Your answer must hold only the lines below from the line containing "aplicación Laravel usando" through the line containing "que se almacena en la raíz de tu proyecto.", each reproduced exactly.

Dataset entries:

------------

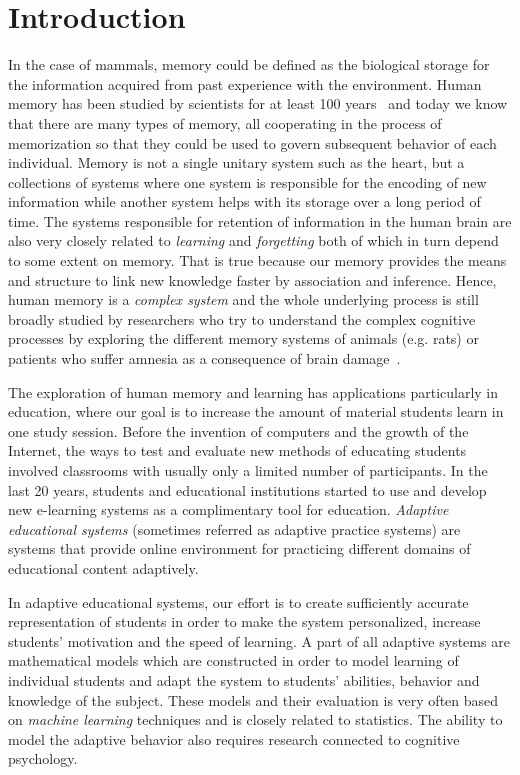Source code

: \chapter{Introduction}

In the case of mammals, memory could be defined as the biological storage for the information acquired from past experience with the environment. Human memory has been studied by scientists for at least 100 years~\cite{baddeley1997human} and today we know that there are many types of memory, all cooperating in the process of memorization so that they could be used to govern subsequent behavior of each individual. Memory is not a single unitary system such as the heart, but a collections of systems where one system is responsible for the encoding of new information while another system helps with its storage over a long period of time. The systems responsible for retention of information in the human brain are also very closely related to \textit{learning} and \textit{forgetting} both of which in turn depend to some extent on memory. That is true because our memory provides the means and structure to link new knowledge faster by association and inference. Hence, human memory is a \textit{complex system} and the whole underlying process is still broadly studied by researchers who try to understand the complex cognitive processes by exploring the different memory systems of animals (e.g. rats) or patients who suffer amnesia as a consequence of brain damage~\cite{mcclelland1995there}.

The exploration of human memory and learning has applications particularly in education, where our goal is to increase the amount of material students learn in one study session. Before the invention of computers and the growth of the Internet, the ways to test and evaluate new methods of educating students involved classrooms with usually only a limited number of participants. In the last 20 years, students and educational institutions started to use and develop new e-learning systems as a complimentary tool for education. \textit{Adaptive educational systems} (sometimes referred as adaptive practice systems) are systems that provide online environment for practicing different domains of educational content adaptively.

In adaptive educational systems, our effort is to create sufficiently accurate representation of students in order to make the system personalized, increase students' motivation and the speed of learning. A part of all adaptive systems are mathematical models which are constructed in order to model learning of individual students and adapt the system to students' abilities, behavior and knowledge of the subject. These models and their evaluation is very often based on \textit{machine learning} techniques and is closely related to statistics. The ability to model the adaptive behavior also requires research connected to cognitive psychology.

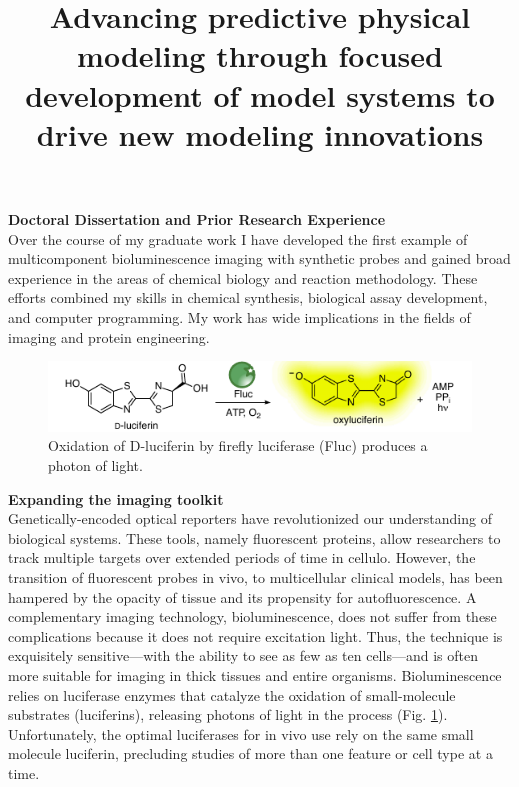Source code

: \documentclass[11pt]{article}
\title{ Advancing predictive physical modeling through focused development of model systems to drive new modeling innovations}
\begin{document}
\textbf{Doctoral Dissertation and Prior Research Experience}\\
Over the course of my graduate work I have developed the first example of multicomponent bioluminescence imaging with synthetic probes and gained broad experience in the areas of chemical biology and reaction methodology. These efforts combined my skills in chemical synthesis, biological assay development, and computer programming. My work has wide implications in the fields of imaging and protein engineering.

\begin{figure}
\vspace{-0.2in}
\begin{centering}
\includegraphics[width=\textwidth]{figures/Previous_research/luc_oxidation.pdf}

\end{centering}
\footnotesize
\caption{\label{figure:chemilum}
Oxidation of D-luciferin by firefly luciferase (Fluc) produces a photon of light.
}
\end{figure}

\textbf{Expanding the imaging toolkit}\\
Genetically-encoded optical reporters have revolutionized our understanding of biological systems. These tools, namely fluorescent proteins, allow researchers to track multiple targets over extended periods of time in cellulo. However, the transition of fluorescent probes in vivo, to multicellular clinical models, has been hampered by the opacity of tissue and its propensity for autofluorescence. A complementary imaging technology, bioluminescence, does not suffer from these complications because it does not require excitation light.
Thus, the technique is exquisitely sensitive—with the ability to see as few as ten cells—and is often more suitable for imaging in thick tissues and entire organisms. Bioluminescence relies on luciferase enzymes that catalyze the oxidation of small-molecule substrates (luciferins), releasing photons of light in the process (Fig. \ref{figure:chemilum}). Unfortunately, the optimal luciferases for in vivo use rely on the same small molecule luciferin, precluding studies of more than one feature or cell type at a time.
\end{document}
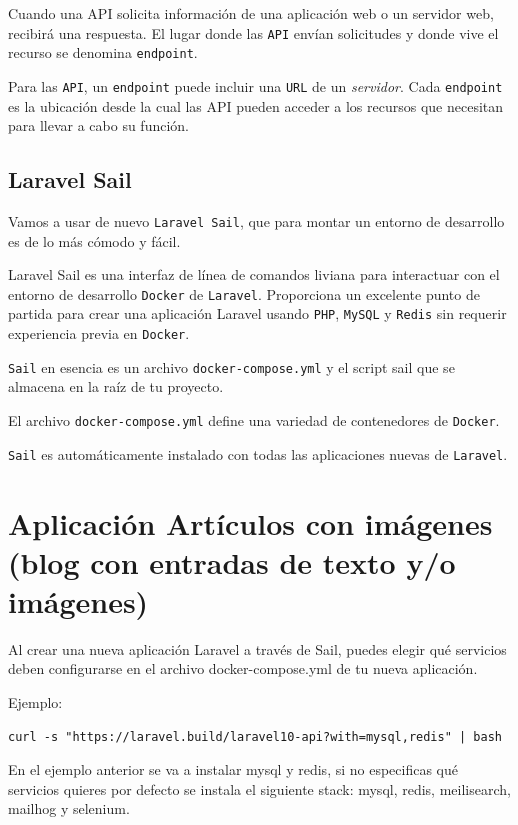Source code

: \documentclass[11pt]{article}
\begin{document}
Cuando una API solicita información de una aplicación web o un
servidor web, recibirá una respuesta. El lugar donde las \texttt{API} envían
solicitudes y donde vive el recurso se denomina \texttt{endpoint}.

Para las \texttt{API}, un \texttt{endpoint} puede incluir una \texttt{URL} de un
\emph{servidor}. Cada \texttt{endpoint} es la ubicación desde la cual las API pueden
acceder a los recursos que necesitan para llevar a cabo su función.

\subsection{Laravel Sail}
\label{sec:org1e712c0}
Vamos a usar de nuevo \texttt{Laravel Sail}, que para montar un entorno de
desarrollo es de lo más cómodo y fácil.

Laravel Sail es una interfaz de línea de comandos liviana para
interactuar con el entorno de desarrollo \texttt{Docker} de
\texttt{Laravel}. Proporciona un excelente punto de partida para crear una
aplicación Laravel usando \texttt{PHP}, \texttt{MySQL} y \texttt{Redis} sin requerir
experiencia previa en \texttt{Docker}.

\texttt{Sail} en esencia es un archivo \texttt{docker-compose.yml} y el script sail
que se almacena en la raíz de tu proyecto.

El archivo \texttt{docker-compose.yml} define una variedad de contenedores de
\texttt{Docker}.

\texttt{Sail} es automáticamente instalado con todas las aplicaciones nuevas de
\texttt{Laravel}.


\section{Aplicación Artículos con imágenes (blog con entradas de texto y/o imágenes)}
\label{sec:orgc58cf27}
Al crear una nueva aplicación Laravel a través de Sail, puedes elegir
qué servicios deben configurarse en el archivo docker-compose.yml de
tu nueva aplicación.

Ejemplo:
\begin{verbatim}
curl -s "https://laravel.build/laravel10-api?with=mysql,redis" | bash
\end{verbatim}

En el ejemplo anterior se va a instalar mysql y redis, si no
especificas qué servicios quieres por defecto se instala el siguiente
stack: mysql, redis, meilisearch, mailhog y selenium.
\end{document}
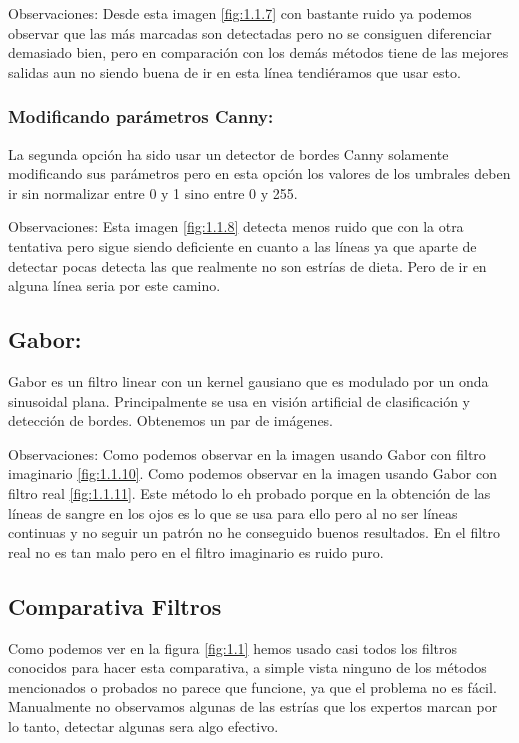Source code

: Observaciones:
Desde esta imagen \ref{fig:1.1.7} con bastante ruido ya podemos observar que las más marcadas son detectadas pero no se consiguen diferenciar demasiado bien, pero en comparación con los demás métodos tiene de las mejores salidas aun no siendo buena de ir en esta línea tendiéramos que usar esto.

\subsubsection{Modificando parámetros Canny:}

La segunda opción ha sido usar un detector de bordes Canny solamente modificando sus parámetros pero en esta opción los valores de los umbrales deben ir sin normalizar entre 0 y 1 sino entre 0 y 255.


Observaciones:
Esta imagen \ref{fig:1.1.8} detecta menos ruido que con la otra tentativa pero sigue siendo deficiente en cuanto a las líneas ya que aparte de detectar pocas detecta las que realmente no son estrías de dieta. Pero de ir en alguna línea seria por este camino.



\subsection{Gabor:}

Gabor \cite{wiki:Gabor} es un filtro linear con un kernel gausiano  que es modulado por un onda sinusoidal plana. Principalmente se usa en visión artificial de clasificación y detección de bordes.
Obtenemos un par de imágenes.



Observaciones:
Como podemos observar en la imagen usando Gabor con filtro imaginario \ref{fig:1.1.10}.
Como podemos observar en la imagen usando Gabor con filtro real \ref{fig:1.1.11}.
Este método lo eh probado porque en la obtención de las líneas de sangre en los ojos es lo que se usa para ello pero al no ser líneas continuas y no seguir un patrón no he conseguido buenos resultados. En el filtro real no es tan malo pero en el filtro imaginario es ruido puro.
\subsection{Comparativa Filtros}
Como podemos ver en la figura \ref{fig:1.1} hemos usado casi todos los filtros conocidos para hacer esta comparativa, a simple vista ninguno de los métodos mencionados o probados no parece que funcione, ya que el problema no es fácil.
Manualmente no observamos algunas de las estrías que los expertos marcan por lo tanto, detectar algunas sera algo efectivo.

------------

YOUR SOLUTION:
aplicación Laravel usando \texttt{PHP}, \texttt{MySQL} y \texttt{Redis} sin requerir
experiencia previa en \texttt{Docker}.

\texttt{Sail} en esencia es un archivo \texttt{docker-compose.yml} y el script sail
que se almacena en la raíz de tu proyecto.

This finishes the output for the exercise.